- **PROBLEM TO SOLVE**: Take the data below and copy exactly the lines starting at the one with "respecto de su" and finishing at the one with "la energía a", both included.

- **DATA SHOWN**:
-- -- --

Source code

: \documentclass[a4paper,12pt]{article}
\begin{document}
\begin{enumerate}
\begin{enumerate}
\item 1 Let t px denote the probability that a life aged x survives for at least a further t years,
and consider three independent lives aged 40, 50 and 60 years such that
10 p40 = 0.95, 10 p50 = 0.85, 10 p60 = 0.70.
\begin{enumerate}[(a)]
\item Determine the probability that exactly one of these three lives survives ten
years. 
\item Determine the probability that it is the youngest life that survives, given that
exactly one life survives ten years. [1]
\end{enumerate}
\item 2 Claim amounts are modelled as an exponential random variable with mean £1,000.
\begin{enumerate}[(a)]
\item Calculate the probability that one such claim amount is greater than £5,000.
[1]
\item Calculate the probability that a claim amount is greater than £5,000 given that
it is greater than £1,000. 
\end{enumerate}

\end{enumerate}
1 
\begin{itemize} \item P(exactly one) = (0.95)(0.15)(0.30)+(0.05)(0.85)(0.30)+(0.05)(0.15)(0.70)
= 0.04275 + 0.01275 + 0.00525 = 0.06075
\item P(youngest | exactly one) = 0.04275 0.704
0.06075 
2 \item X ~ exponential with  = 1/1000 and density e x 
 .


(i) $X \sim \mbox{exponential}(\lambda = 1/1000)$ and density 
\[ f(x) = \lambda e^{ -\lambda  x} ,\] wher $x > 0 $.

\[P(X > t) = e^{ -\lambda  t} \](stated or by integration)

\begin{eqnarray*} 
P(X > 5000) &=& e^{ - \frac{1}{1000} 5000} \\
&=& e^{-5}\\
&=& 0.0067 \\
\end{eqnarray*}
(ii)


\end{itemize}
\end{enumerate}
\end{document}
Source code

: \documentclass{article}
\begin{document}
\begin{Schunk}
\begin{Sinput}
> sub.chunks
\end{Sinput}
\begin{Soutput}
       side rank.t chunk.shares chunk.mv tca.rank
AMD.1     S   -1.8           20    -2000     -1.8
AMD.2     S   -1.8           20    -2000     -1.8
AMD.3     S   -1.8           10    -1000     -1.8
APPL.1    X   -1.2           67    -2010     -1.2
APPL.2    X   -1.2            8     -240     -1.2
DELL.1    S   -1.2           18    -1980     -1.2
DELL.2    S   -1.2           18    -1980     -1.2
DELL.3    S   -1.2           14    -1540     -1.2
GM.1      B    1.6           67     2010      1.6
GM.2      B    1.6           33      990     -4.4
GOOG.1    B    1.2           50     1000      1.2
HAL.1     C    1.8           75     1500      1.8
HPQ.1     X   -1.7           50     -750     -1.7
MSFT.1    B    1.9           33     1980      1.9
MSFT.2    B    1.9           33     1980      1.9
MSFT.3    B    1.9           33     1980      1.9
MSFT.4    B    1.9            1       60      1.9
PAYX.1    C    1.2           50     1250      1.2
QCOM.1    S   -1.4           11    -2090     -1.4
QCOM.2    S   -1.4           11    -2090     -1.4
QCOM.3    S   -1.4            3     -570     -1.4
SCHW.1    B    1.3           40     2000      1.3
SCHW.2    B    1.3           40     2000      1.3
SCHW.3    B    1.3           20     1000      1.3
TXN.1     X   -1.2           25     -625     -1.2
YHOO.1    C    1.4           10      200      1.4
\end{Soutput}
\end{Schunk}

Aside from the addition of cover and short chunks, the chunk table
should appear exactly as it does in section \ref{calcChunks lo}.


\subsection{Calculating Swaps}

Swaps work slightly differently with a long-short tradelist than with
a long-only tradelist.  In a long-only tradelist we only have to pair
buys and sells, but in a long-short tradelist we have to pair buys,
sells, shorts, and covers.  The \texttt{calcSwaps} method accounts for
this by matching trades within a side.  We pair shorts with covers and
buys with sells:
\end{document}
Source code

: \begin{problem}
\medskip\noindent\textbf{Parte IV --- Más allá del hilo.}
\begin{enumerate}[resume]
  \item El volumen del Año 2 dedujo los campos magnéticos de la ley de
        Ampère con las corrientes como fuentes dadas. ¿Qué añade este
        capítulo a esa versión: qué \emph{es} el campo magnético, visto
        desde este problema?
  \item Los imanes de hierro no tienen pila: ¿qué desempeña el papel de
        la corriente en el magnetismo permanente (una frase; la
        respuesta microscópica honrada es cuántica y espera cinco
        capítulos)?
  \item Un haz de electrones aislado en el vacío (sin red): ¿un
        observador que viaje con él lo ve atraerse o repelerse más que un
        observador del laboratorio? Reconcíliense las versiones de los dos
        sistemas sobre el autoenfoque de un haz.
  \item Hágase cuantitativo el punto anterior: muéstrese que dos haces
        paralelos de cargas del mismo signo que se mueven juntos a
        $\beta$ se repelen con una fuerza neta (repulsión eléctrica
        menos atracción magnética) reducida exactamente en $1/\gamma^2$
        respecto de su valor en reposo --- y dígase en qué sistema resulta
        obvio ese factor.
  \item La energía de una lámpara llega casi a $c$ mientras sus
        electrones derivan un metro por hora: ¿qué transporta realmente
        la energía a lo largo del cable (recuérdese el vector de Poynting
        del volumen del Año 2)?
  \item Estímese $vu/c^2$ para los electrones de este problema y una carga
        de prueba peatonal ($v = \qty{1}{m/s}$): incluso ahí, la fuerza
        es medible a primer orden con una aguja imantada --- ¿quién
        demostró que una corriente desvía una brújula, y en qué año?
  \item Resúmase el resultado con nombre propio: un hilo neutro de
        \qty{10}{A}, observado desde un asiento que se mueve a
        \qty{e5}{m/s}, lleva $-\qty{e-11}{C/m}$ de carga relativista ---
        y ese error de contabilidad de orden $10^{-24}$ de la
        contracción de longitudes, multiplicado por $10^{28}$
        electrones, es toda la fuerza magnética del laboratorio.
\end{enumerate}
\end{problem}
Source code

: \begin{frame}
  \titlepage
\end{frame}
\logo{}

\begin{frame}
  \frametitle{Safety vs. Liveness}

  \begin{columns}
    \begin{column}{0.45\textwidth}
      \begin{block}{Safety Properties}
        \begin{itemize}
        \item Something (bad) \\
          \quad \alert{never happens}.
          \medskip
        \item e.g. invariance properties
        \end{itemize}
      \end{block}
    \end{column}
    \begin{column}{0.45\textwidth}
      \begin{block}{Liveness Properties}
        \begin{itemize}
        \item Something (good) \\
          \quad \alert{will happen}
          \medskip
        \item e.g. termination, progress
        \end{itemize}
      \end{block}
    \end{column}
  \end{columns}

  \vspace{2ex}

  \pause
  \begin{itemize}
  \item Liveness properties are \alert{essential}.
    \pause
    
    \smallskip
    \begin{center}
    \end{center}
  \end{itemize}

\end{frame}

-- -- --

- **TASK SOLUTION**:
        respecto de su valor en reposo --- y dígase en qué sistema resulta
        obvio ese factor.
  \item La energía de una lámpara llega casi a $c$ mientras sus
        electrones derivan un metro por hora: ¿qué transporta realmente
        la energía a lo largo del cable (recuérdese el vector de Poynting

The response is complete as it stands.